Published: 20 May 2018

MARCUS, MICRE field campaigns are part of effort to understand Earth system processes in region

During a MARCUS voyage in March 2018, the Aurora Australis makes its way toward Macquarie Island, the location of the MICRE field campaign.

The Southern Ocean is one of the most remote—and stormiest—places on Earth. It also has significant influence over the planet’s oceanic and atmospheric circulation.

However, earth system models struggle to accurately simulate clouds, aerosols (tiny particles in the air), and precipitation in the region. In particular, they have difficulty capturing supercooled liquid clouds, which remain composed of liquid droplets rather than ice even though the temperature in the clouds is below freezing. Models also tend to underestimate sunlight reflected by near-surface clouds. These modeling challenges are linked to poor understanding of cloud and aerosol properties over the Southern Ocean.

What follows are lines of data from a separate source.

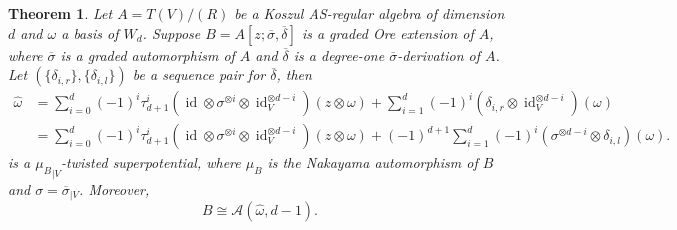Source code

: \documentclass[a4paper,10pt]{amsart}
\newtheorem{theorem}{Theorem}[section]
\theoremstyle{definition}
\numberwithin{equation}{section}
\DeclareMathOperator{\id}{id}
\begin{document}
\begin{theorem}\label{thm: twisted superpotential for B} Let $A=T(V)/(R)$ be a Koszul AS-regular algebra of dimension $d$ and $\omega$ a basis of $W_d$. Suppose $B=A[z;\overline{\sigma},\overline{\delta}]$ is a graded Ore extension of $A$, where $\overline{\sigma}$ is a graded automorphism of $A$ and $\overline{\delta}$ is a degree-one $\overline{\sigma}$-derivation of $A$. Let $(\{\delta_{i,r}\},\{\delta_{i,l}\})$ be a sequence pair for $\overline{\delta}$, then
\begin{align}
\hat{\omega}&=\sum_{i=0}^d (-1)^i\tau_{d+1}^i(\id\otimes \sigma^{\otimes i}\otimes\id_V^{\otimes d-i})(z\otimes\omega)+\sum_{i=1}^d (-1)^i(\delta_{i,r}\otimes\id_V^{\otimes d-i})(\omega)\label{twsited superpotential1}\\
&=\sum_{i=0}^d (-1)^i\tau_{d+1}^i(\id\otimes \sigma^{\otimes i}\otimes\id_V^{\otimes d-i})(z\otimes\omega)+(-1)^{d+1}\sum_{i=1}^d (-1)^{i}(\sigma^{\otimes d-i}\otimes \delta_{i,l})(\omega).\label{twsited superpotential2}
\end{align}
is a ${\mu_B}_{\mid V}$-twisted superpotential, where $\mu_B$ is the Nakayama automorphism of $B$ and $\sigma=\overline{\sigma}_{\mid V}$. Moreover,
$$B\cong \mathcal{A}(\hat{\omega},d-1).$$
\end{theorem}
\end{document}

Two recent field campaigns coordinated by the Atmospheric Radiation Measurement (ARM) Climate Research Facility, a U.S. Department of Energy scientific user facility, are helping to shed light on these properties.

The Measurements of Aerosols, Radiation, and Clouds over the Southern Ocean (MARCUS) field campaign took an ARM mobile facility on four voyages aboard the Australian Antarctic supply vessel Aurora Australis from October 2017 to April 2018. Meanwhile, the two-year Macquarie Island Cloud and Radiation Experiment (MICRE), a ground-based deployment that wrapped up in March 2018, provides a longer set of observations over a complete seasonal cycle.

MARCUS and MICRE, both collaborations between the ARM Facility, Australian Antarctic Division, and Australian Bureau of Meteorology, are part of a larger international, multi-agency effort that seeks to expand understanding of clouds, aerosols, radiation, precipitation, air-sea exchanges, and their interactions over the Southern Ocean.

Remote Island Research

The MICRE field campaign, which took place from March 2016 to March 2018, is using ARM instrument data and other observations from Macquarie Island to check the accuracy of satellite data.

The MICRE team is checking the accuracy of satellite data against observations at Macquarie Island, which is located between New Zealand, Australia, and Antarctica.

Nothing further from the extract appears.